#### Input for this task

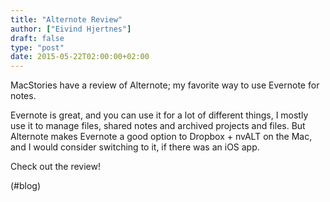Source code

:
 ```yaml
---
title: "Alternote Review"
author: ["Eivind Hjertnes"]
draft: false
type: "post"
date: 2015-05-22T02:00:00+02:00
---
```


MacStories have a review of Alternote; my favorite way to use Evernote
for notes.

Evernote is great, and you can use it for a lot of different things, I
mostly use it to manage files, shared notes and archived projects and
files. But Alternote makes Evernote a good option to Dropbox + nvALT on
the Mac, and I would consider switching to it, if there was an iOS app.

Check out the review!

(#blog)
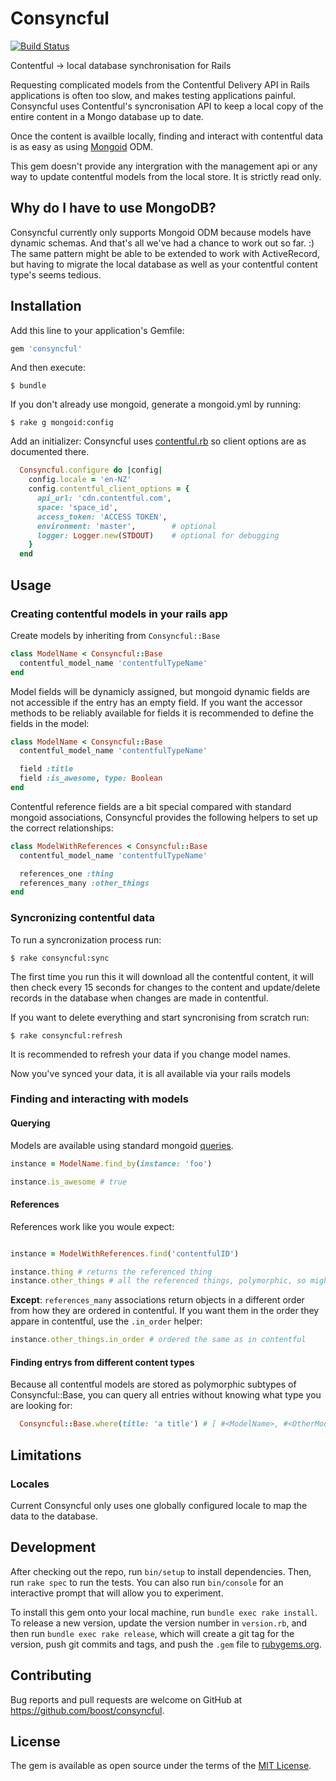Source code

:# Consyncful
[![Build Status](https://travis-ci.com/boost/consyncful.svg?branch=master)](https://travis-ci.com/boost/consyncful)

Contentful -> local database synchronisation for Rails

Requesting complicated models from the Contentful Delivery API in Rails applications is often
too slow, and makes testing applications painful. Consyncful uses Contentful's syncronisation API 
to keep a local copy of the entire content in a Mongo database up to date.

Once the content is availble locally, finding and interact with contentful data is as easy as 
using [Mongoid](https://docs.mongodb.com/mongoid/current/tutorials/mongoid-documents/) ODM. 

This gem doesn't provide any intergration with the management api or any way to update contentful models from the local store. It is strictly read only.

## Why do I have to use MongoDB?

Consyncful currently only supports Mongoid ODM because models have dynamic schemas. And that's all we've had a chance to work out so far. :) 
The same pattern might be able to be extended to work with ActiveRecord, but having to migrate the local database as well as your contentful content type's seems tedious.

## Installation

Add this line to your application's Gemfile:

```ruby
gem 'consyncful'
```

And then execute:

    $ bundle

If you don't already use mongoid, generate a mongoid.yml by running:

    $ rake g mongoid:config

Add an initializer:
Consyncful uses [contentful.rb](https://github.com/contentful/contentful.rb) so client options are as documented there.
```ruby
  Consyncful.configure do |config|
    config.locale = 'en-NZ'
    config.contentful_client_options = {
      api_url: 'cdn.contentful.com',
      space: 'space_id',
      access_token: 'ACCESS TOKEN',
      environment: 'master',        # optional
      logger: Logger.new(STDOUT)    # optional for debugging
    }
  end
```

## Usage

### Creating contentful models in your rails app

Create models by inheriting from `Consyncful::Base`

```ruby
class ModelName < Consyncful::Base
  contentful_model_name 'contentfulTypeName'
end
```

Model fields will be dynamicly assigned, but mongoid dynamic fields are not accessible if the entry has an empty field. If you want the accessor methods to be reliably available for fields it is recommended to define the fields in the model:

```ruby 
class ModelName < Consyncful::Base
  contentful_model_name 'contentfulTypeName'

  field :title
  field :is_awesome, type: Boolean
end
```

Contentful reference fields are a bit special compared with standard mongoid associations, Consyncful provides the following helpers to set up the correct relationships:

```ruby 
class ModelWithReferences < Consyncful::Base
  contentful_model_name 'contentfulTypeName'

  references_one :thing
  references_many :other_things
end
```

### Syncronizing contentful data

To run a syncronization process run:

    $ rake consyncful:sync

The first time you run this it will download all the contentful content, it will then check every 15 seconds for changes to the content and update/delete records in the database when changes are made in contentful.

If you want to delete everything and start syncronising from scratch run:

    $ rake consyncful:refresh

It is recommended to refresh your data if you change model names.

Now you've synced your data, it is all available via your rails models

### Finding and interacting with models

#### Querying
Models are available using standard mongoid [queries](https://docs.mongodb.com/mongoid/current/tutorials/mongoid-queries/).

```ruby
instance = ModelName.find_by(instance: 'foo')

instance.is_awesome # true
```

#### References
References work like you woule expect:

```ruby

instance = ModelWithReferences.find('contentfulID')

instance.thing # returns the referenced thing
instance.other_things # all the referenced things, polymorphic, so might be different types
```

**Except**:
`references_many` associations return objects in a different order from how they are ordered in contentful. If you want them in the order they appare in contentful, use the `.in_order` helper:

```ruby
instance.other_things.in_order # ordered the same as in contentful
```

#### Finding entrys from different content types

Because all contentful models are stored as polymorphic subtypes of Consyncful::Base, you can query all entries without knowing what type you are looking for:

```ruby
  Consyncful::Base.where(title: 'a title') # [ #<ModelName>, #<OtherModelName> ]
```

## Limitations

### Locales

Current Consyncful only uses one globally configured locale to map the data to the database.

## Development

After checking out the repo, run `bin/setup` to install dependencies. Then, run `rake spec` to run the tests. You can also run `bin/console` for an interactive prompt that will allow you to experiment.

To install this gem onto your local machine, run `bundle exec rake install`. To release a new version, update the version number in `version.rb`, and then run `bundle exec rake release`, which will create a git tag for the version, push git commits and tags, and push the `.gem` file to [rubygems.org](https://rubygems.org).

## Contributing

Bug reports and pull requests are welcome on GitHub at https://github.com/boost/consyncful.

## License

The gem is available as open source under the terms of the [MIT License](https://opensource.org/licenses/MIT).
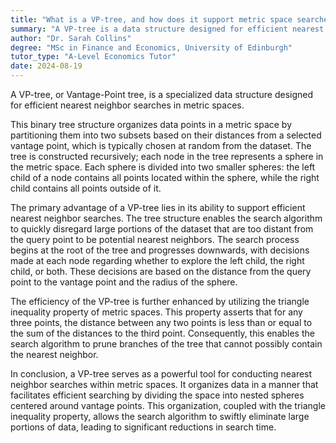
 ```yaml
---
title: "What is a VP-tree, and how does it support metric space searches?"
summary: "A VP-tree is a data structure designed for efficient nearest neighbor searches within metric spaces, optimizing search processes by leveraging a vantage point to partition data."
author: "Dr. Sarah Collins"
degree: "MSc in Finance and Economics, University of Edinburgh"
tutor_type: "A-Level Economics Tutor"
date: 2024-08-19
---
```


A VP-tree, or Vantage-Point tree, is a specialized data structure designed for efficient nearest neighbor searches in metric spaces.

This binary tree structure organizes data points in a metric space by partitioning them into two subsets based on their distances from a selected vantage point, which is typically chosen at random from the dataset. The tree is constructed recursively; each node in the tree represents a sphere in the metric space. Each sphere is divided into two smaller spheres: the left child of a node contains all points located within the sphere, while the right child contains all points outside of it.

The primary advantage of a VP-tree lies in its ability to support efficient nearest neighbor searches. The tree structure enables the search algorithm to quickly disregard large portions of the dataset that are too distant from the query point to be potential nearest neighbors. The search process begins at the root of the tree and progresses downwards, with decisions made at each node regarding whether to explore the left child, the right child, or both. These decisions are based on the distance from the query point to the vantage point and the radius of the sphere.

The efficiency of the VP-tree is further enhanced by utilizing the triangle inequality property of metric spaces. This property asserts that for any three points, the distance between any two points is less than or equal to the sum of the distances to the third point. Consequently, this enables the search algorithm to prune branches of the tree that cannot possibly contain the nearest neighbor.

In conclusion, a VP-tree serves as a powerful tool for conducting nearest neighbor searches within metric spaces. It organizes data in a manner that facilitates efficient searching by dividing the space into nested spheres centered around vantage points. This organization, coupled with the triangle inequality property, allows the search algorithm to swiftly eliminate large portions of data, leading to significant reductions in search time.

########

> **Task item**:
Leave the pictures out and return each entry exactly.

> **Exercise response**:
Source code

:
 ```yaml
---
title: "Alternote Review"
author: ["Eivind Hjertnes"]
draft: false
type: "post"
date: 2015-05-22T02:00:00+02:00
---
```


MacStories have a review of Alternote; my favorite way to use Evernote
for notes.

Evernote is great, and you can use it for a lot of different things, I
mostly use it to manage files, shared notes and archived projects and
files. But Alternote makes Evernote a good option to Dropbox + nvALT on
the Mac, and I would consider switching to it, if there was an iOS app.

Check out the review!

(#blog)
Source code

:# Consyncful
[![Build Status](https://travis-ci.com/boost/consyncful.svg?branch=master)](https://travis-ci.com/boost/consyncful)

Contentful -> local database synchronisation for Rails

Requesting complicated models from the Contentful Delivery API in Rails applications is often
too slow, and makes testing applications painful. Consyncful uses Contentful's syncronisation API 
to keep a local copy of the entire content in a Mongo database up to date.

Once the content is availble locally, finding and interact with contentful data is as easy as 
using [Mongoid](https://docs.mongodb.com/mongoid/current/tutorials/mongoid-documents/) ODM. 

This gem doesn't provide any intergration with the management api or any way to update contentful models from the local store. It is strictly read only.

## Why do I have to use MongoDB?

Consyncful currently only supports Mongoid ODM because models have dynamic schemas. And that's all we've had a chance to work out so far. :) 
The same pattern might be able to be extended to work with ActiveRecord, but having to migrate the local database as well as your contentful content type's seems tedious.

## Installation

Add this line to your application's Gemfile:

```ruby
gem 'consyncful'
```

And then execute:

    $ bundle

If you don't already use mongoid, generate a mongoid.yml by running:

    $ rake g mongoid:config

Add an initializer:
Consyncful uses [contentful.rb](https://github.com/contentful/contentful.rb) so client options are as documented there.
```ruby
  Consyncful.configure do |config|
    config.locale = 'en-NZ'
    config.contentful_client_options = {
      api_url: 'cdn.contentful.com',
      space: 'space_id',
      access_token: 'ACCESS TOKEN',
      environment: 'master',        # optional
      logger: Logger.new(STDOUT)    # optional for debugging
    }
  end
```

## Usage

### Creating contentful models in your rails app

Create models by inheriting from `Consyncful::Base`

```ruby
class ModelName < Consyncful::Base
  contentful_model_name 'contentfulTypeName'
end
```

Model fields will be dynamicly assigned, but mongoid dynamic fields are not accessible if the entry has an empty field. If you want the accessor methods to be reliably available for fields it is recommended to define the fields in the model:

```ruby 
class ModelName < Consyncful::Base
  contentful_model_name 'contentfulTypeName'

  field :title
  field :is_awesome, type: Boolean
end
```

Contentful reference fields are a bit special compared with standard mongoid associations, Consyncful provides the following helpers to set up the correct relationships:

```ruby 
class ModelWithReferences < Consyncful::Base
  contentful_model_name 'contentfulTypeName'

  references_one :thing
  references_many :other_things
end
```

### Syncronizing contentful data

To run a syncronization process run:

    $ rake consyncful:sync

The first time you run this it will download all the contentful content, it will then check every 15 seconds for changes to the content and update/delete records in the database when changes are made in contentful.

If you want to delete everything and start syncronising from scratch run:

    $ rake consyncful:refresh

It is recommended to refresh your data if you change model names.

Now you've synced your data, it is all available via your rails models

### Finding and interacting with models

#### Querying
Models are available using standard mongoid [queries](https://docs.mongodb.com/mongoid/current/tutorials/mongoid-queries/).

```ruby
instance = ModelName.find_by(instance: 'foo')

instance.is_awesome # true
```

#### References
References work like you woule expect:

```ruby

instance = ModelWithReferences.find('contentfulID')

instance.thing # returns the referenced thing
instance.other_things # all the referenced things, polymorphic, so might be different types
```

**Except**:
`references_many` associations return objects in a different order from how they are ordered in contentful. If you want them in the order they appare in contentful, use the `.in_order` helper:

```ruby
instance.other_things.in_order # ordered the same as in contentful
```

#### Finding entrys from different content types

Because all contentful models are stored as polymorphic subtypes of Consyncful::Base, you can query all entries without knowing what type you are looking for:

```ruby
  Consyncful::Base.where(title: 'a title') # [ #<ModelName>, #<OtherModelName> ]
```

## Limitations

### Locales

Current Consyncful only uses one globally configured locale to map the data to the database.

## Development

After checking out the repo, run `bin/setup` to install dependencies. Then, run `rake spec` to run the tests. You can also run `bin/console` for an interactive prompt that will allow you to experiment.

To install this gem onto your local machine, run `bundle exec rake install`. To release a new version, update the version number in `version.rb`, and then run `bundle exec rake release`, which will create a git tag for the version, push git commits and tags, and push the `.gem` file to [rubygems.org](https://rubygems.org).

## Contributing

Bug reports and pull requests are welcome on GitHub at https://github.com/boost/consyncful.

## License

The gem is available as open source under the terms of the [MIT License](https://opensource.org/licenses/MIT).
 ```yaml
---
title: "What is a VP-tree, and how does it support metric space searches?"
summary: "A VP-tree is a data structure designed for efficient nearest neighbor searches within metric spaces, optimizing search processes by leveraging a vantage point to partition data."
author: "Dr. Sarah Collins"
degree: "MSc in Finance and Economics, University of Edinburgh"
tutor_type: "A-Level Economics Tutor"
date: 2024-08-19
---
```


A VP-tree, or Vantage-Point tree, is a specialized data structure designed for efficient nearest neighbor searches in metric spaces.

This binary tree structure organizes data points in a metric space by partitioning them into two subsets based on their distances from a selected vantage point, which is typically chosen at random from the dataset. The tree is constructed recursively; each node in the tree represents a sphere in the metric space. Each sphere is divided into two smaller spheres: the left child of a node contains all points located within the sphere, while the right child contains all points outside of it.

The primary advantage of a VP-tree lies in its ability to support efficient nearest neighbor searches. The tree structure enables the search algorithm to quickly disregard large portions of the dataset that are too distant from the query point to be potential nearest neighbors. The search process begins at the root of the tree and progresses downwards, with decisions made at each node regarding whether to explore the left child, the right child, or both. These decisions are based on the distance from the query point to the vantage point and the radius of the sphere.

The efficiency of the VP-tree is further enhanced by utilizing the triangle inequality property of metric spaces. This property asserts that for any three points, the distance between any two points is less than or equal to the sum of the distances to the third point. Consequently, this enables the search algorithm to prune branches of the tree that cannot possibly contain the nearest neighbor.

In conclusion, a VP-tree serves as a powerful tool for conducting nearest neighbor searches within metric spaces. It organizes data in a manner that facilitates efficient searching by dividing the space into nested spheres centered around vantage points. This organization, coupled with the triangle inequality property, allows the search algorithm to swiftly eliminate large portions of data, leading to significant reductions in search time.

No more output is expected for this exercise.